=== WORK INSTRUCTIONS ===
In the entries that follow, the lines from the line containing "METTRE ICI LES" up to and including the line containing "We presented Tube-MPC" must be copied exactly, with pictures omitted.

=== DATA PROVIDED ===
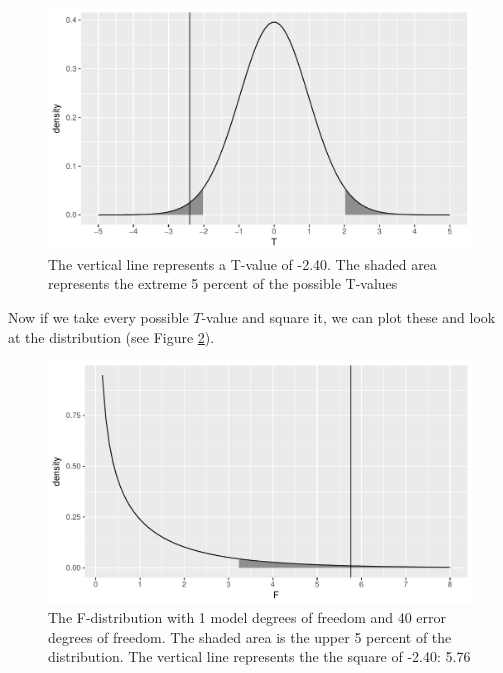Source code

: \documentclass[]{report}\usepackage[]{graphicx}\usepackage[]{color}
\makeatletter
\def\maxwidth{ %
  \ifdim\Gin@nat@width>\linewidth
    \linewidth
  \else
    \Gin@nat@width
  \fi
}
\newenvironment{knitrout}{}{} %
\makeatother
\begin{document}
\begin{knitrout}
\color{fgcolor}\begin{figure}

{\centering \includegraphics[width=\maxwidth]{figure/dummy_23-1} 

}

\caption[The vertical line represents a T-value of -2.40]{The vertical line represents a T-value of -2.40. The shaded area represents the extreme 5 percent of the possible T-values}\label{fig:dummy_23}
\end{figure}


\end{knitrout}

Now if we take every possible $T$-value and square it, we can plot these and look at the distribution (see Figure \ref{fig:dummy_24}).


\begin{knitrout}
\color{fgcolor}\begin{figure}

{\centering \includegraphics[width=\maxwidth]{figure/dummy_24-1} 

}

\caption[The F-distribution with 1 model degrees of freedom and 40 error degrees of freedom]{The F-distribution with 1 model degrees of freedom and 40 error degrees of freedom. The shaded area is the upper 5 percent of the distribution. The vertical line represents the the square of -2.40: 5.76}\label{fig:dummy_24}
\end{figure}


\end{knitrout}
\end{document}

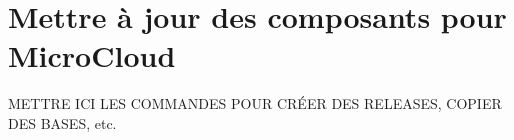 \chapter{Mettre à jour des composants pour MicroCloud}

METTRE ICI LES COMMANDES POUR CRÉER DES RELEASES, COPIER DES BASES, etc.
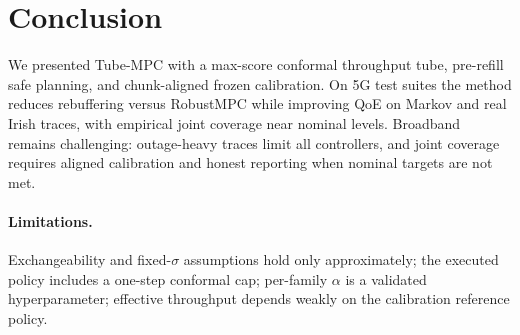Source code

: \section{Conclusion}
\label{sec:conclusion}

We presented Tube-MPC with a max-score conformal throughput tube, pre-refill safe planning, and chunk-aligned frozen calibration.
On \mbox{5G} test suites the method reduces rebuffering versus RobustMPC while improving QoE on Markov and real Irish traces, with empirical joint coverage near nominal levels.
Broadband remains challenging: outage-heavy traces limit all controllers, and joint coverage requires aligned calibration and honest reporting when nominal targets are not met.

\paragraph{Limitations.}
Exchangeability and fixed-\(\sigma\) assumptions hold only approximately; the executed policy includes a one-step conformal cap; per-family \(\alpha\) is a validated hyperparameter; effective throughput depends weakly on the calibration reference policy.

* * *

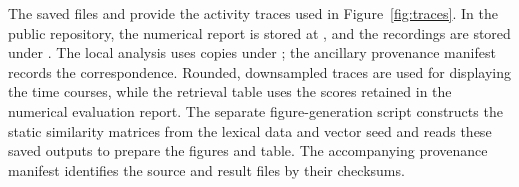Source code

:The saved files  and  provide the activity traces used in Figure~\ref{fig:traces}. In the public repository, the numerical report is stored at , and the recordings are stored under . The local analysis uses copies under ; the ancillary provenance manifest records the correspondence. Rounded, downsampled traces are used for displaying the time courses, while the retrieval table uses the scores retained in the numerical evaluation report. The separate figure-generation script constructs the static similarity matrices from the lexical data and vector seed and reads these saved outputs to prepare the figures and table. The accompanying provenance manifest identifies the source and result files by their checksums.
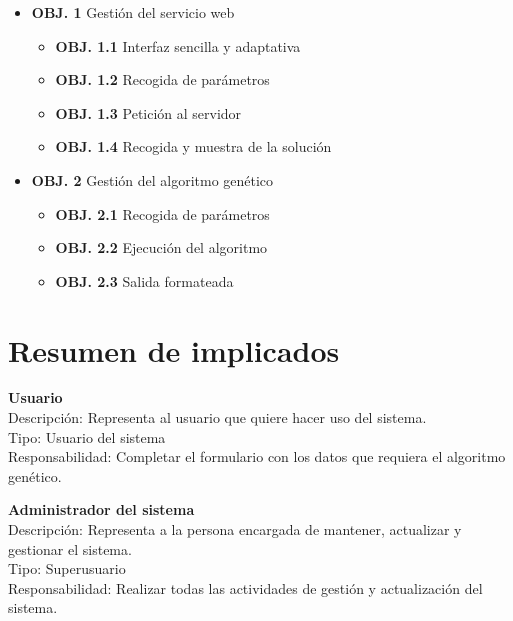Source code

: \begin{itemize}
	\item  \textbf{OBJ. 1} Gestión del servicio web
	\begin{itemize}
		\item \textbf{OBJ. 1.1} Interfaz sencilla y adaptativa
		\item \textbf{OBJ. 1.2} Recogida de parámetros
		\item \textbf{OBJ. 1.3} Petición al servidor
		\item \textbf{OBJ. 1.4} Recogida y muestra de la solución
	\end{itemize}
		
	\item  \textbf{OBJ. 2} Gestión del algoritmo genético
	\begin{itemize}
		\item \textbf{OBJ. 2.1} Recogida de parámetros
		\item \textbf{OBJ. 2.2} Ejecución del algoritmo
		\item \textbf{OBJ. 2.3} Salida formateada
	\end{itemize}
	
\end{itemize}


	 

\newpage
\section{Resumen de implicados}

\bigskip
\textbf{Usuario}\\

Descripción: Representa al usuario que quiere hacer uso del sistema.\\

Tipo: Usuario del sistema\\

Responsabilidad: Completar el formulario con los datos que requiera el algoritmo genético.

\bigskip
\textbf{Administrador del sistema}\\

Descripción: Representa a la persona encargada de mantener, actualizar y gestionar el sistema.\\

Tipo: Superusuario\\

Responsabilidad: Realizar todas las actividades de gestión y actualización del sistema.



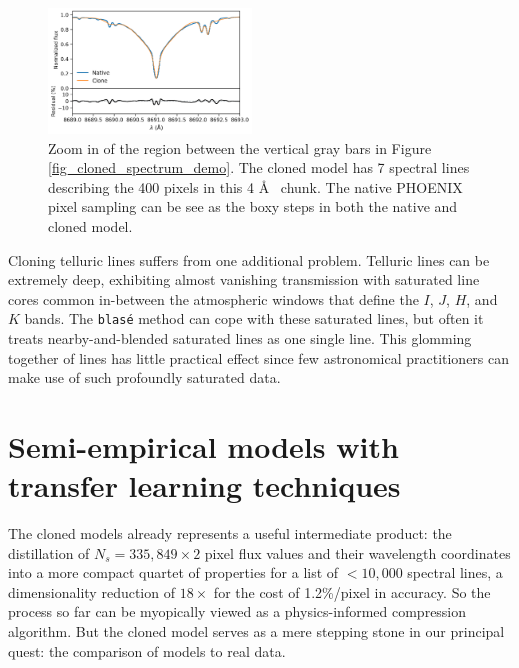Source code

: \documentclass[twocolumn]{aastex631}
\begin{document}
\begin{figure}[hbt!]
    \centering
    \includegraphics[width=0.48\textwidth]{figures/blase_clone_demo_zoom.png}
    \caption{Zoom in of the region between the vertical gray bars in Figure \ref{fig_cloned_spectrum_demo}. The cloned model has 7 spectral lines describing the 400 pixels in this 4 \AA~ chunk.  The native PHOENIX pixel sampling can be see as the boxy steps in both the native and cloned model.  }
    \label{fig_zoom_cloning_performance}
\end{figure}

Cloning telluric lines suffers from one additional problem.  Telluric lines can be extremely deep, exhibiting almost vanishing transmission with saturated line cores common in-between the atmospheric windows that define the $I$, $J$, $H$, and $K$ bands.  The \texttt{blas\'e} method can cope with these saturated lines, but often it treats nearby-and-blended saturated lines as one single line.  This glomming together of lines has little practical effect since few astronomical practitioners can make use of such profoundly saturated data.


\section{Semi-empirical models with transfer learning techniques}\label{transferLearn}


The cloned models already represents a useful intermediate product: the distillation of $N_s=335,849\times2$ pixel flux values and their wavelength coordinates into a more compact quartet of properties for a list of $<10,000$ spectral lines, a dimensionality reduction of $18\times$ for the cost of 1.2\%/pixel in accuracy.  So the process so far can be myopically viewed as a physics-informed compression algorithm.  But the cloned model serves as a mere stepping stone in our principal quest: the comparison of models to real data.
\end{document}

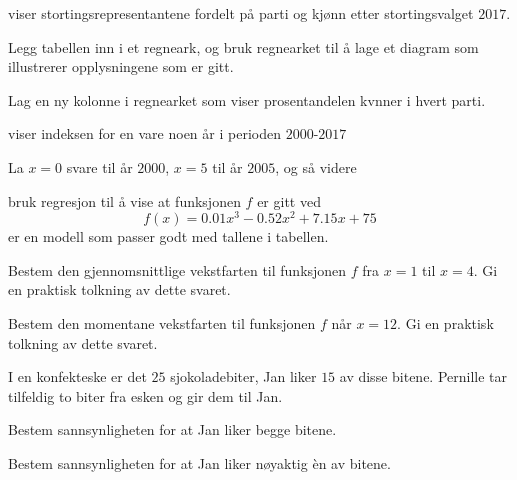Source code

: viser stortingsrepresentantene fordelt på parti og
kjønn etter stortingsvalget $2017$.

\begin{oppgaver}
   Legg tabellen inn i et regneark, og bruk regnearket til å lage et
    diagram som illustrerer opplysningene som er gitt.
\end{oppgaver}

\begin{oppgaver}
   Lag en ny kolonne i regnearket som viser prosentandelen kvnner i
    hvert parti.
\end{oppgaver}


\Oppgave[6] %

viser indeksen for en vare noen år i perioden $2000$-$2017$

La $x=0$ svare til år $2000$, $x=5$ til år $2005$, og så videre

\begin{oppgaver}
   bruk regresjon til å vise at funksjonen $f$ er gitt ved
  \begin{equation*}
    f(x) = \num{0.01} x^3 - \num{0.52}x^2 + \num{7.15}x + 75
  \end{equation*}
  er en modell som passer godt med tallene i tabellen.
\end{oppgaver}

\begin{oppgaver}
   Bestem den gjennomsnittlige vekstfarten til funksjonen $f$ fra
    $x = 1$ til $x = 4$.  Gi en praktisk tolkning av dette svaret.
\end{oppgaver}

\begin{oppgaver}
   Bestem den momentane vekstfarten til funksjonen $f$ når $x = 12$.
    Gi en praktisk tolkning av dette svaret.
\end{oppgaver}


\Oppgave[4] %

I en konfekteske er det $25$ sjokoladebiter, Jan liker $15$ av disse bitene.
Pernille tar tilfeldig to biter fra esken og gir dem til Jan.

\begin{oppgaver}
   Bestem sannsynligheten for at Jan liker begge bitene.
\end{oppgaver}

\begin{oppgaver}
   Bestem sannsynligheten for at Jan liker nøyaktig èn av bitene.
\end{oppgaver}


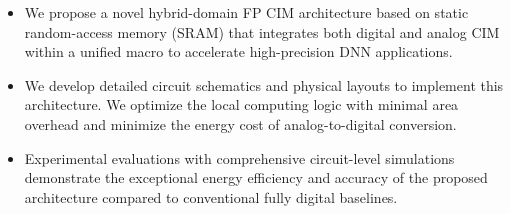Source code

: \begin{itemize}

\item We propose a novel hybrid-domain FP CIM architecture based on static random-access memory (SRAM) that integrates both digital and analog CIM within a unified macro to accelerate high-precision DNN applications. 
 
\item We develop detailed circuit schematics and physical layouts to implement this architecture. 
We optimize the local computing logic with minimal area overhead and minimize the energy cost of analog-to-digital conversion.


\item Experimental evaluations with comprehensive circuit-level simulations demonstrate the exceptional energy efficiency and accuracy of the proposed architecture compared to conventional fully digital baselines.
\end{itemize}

=== RESULT FOR THIS EXERCISE ===
METTRE ICI LES COMMANDES POUR CRÉER DES RELEASES, COPIER DES BASES, etc.
Source code

: \section{Conclusion}
\label{sec:conclusion}

We presented Tube-MPC with a max-score conformal throughput tube, pre-refill safe planning, and chunk-aligned frozen calibration.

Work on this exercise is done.